The Dow Jones Industrial Average declined 321 points (0.9%) to 33,816, the S&P 500 Index decreased 38 points (0.9%) to 4,135, and the Nasdaq Composite was down 132 points (0.9%) at 13,818. In moderate volume, 865 million shares were traded on the NYSE and 4.3 billion shares changed hands on the Nasdaq. WTI crude oil rose $0.08 to $61.43 per barrel. Elsewhere, the Bloomberg gold spot price was $9.70 lower at $1,784.09 per ounce, and the Dollar Index—a comparison of the U.S. dollar to six major world currencies—nudged 0.1% higher to 91.29.
Existing home sales fall, leading indicators beat expectations and jobless claims unexpectedly decelerate again…..
Existing home sales fell 3.7% month-over-month (m/m) in March to an annual rate of 6.01 million units, a seven-month low, versus expectations of a decline to 6.14 million units from February’s upwardly revised 6.24 million rate. However, existing home sales were up 12.3% year-over-year (y/y).
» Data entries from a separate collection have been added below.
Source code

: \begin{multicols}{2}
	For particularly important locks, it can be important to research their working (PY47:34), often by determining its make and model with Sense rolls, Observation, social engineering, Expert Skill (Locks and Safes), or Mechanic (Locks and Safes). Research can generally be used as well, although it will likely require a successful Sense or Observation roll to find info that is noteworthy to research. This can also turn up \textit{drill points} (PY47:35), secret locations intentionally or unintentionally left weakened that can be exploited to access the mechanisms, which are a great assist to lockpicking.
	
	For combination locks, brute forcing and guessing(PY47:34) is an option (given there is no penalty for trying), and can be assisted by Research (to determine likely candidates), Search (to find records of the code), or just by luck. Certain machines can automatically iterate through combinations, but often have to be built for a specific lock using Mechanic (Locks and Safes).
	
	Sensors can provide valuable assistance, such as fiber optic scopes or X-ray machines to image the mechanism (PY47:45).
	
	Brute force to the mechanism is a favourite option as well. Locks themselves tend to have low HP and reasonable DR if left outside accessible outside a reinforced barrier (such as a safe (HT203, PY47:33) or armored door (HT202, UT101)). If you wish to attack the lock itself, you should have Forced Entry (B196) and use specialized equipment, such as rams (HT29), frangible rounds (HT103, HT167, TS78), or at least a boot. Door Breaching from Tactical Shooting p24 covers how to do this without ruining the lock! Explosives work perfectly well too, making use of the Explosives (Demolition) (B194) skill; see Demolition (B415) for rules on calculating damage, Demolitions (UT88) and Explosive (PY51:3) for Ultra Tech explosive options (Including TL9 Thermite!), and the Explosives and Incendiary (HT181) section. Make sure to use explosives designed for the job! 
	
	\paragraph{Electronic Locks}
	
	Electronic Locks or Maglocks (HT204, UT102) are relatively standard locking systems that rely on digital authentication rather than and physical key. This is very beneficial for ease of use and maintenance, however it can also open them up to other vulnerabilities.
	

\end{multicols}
Compared to last month, the National Association of Realtors (NAR) said buying activity in all the major regions fell, but all regions rose y/y. Sales of single-family homes and purchases of condominiums and co-ops were both down month-over-month (m/m), but higher y/y. The median existing home price jumped 17.2% from a year ago to $329,100, marking the 108th straight month of y/y gains as prices rose in every region. Unsold inventory came in at a 2.1-months pace at the current sales rate, nudging off last month’s 2.0-months pace, and down sharply from the 3.3-months pace a year earlier. Existing home sales reflect contract closings instead of signings and account for a large majority of the home sales market.
NAR Chief Economist Lawrence Yun said, ” Consumers are facing much higher home prices, rising mortgage rates, and falling affordability, however, buyers are still actively in the market,” adding that, “The sales for March would have been measurably higher, had there been more inventory,” he added. “Days-on-market are swift, multiple offers are prevalent, and buyer confidence is rising.”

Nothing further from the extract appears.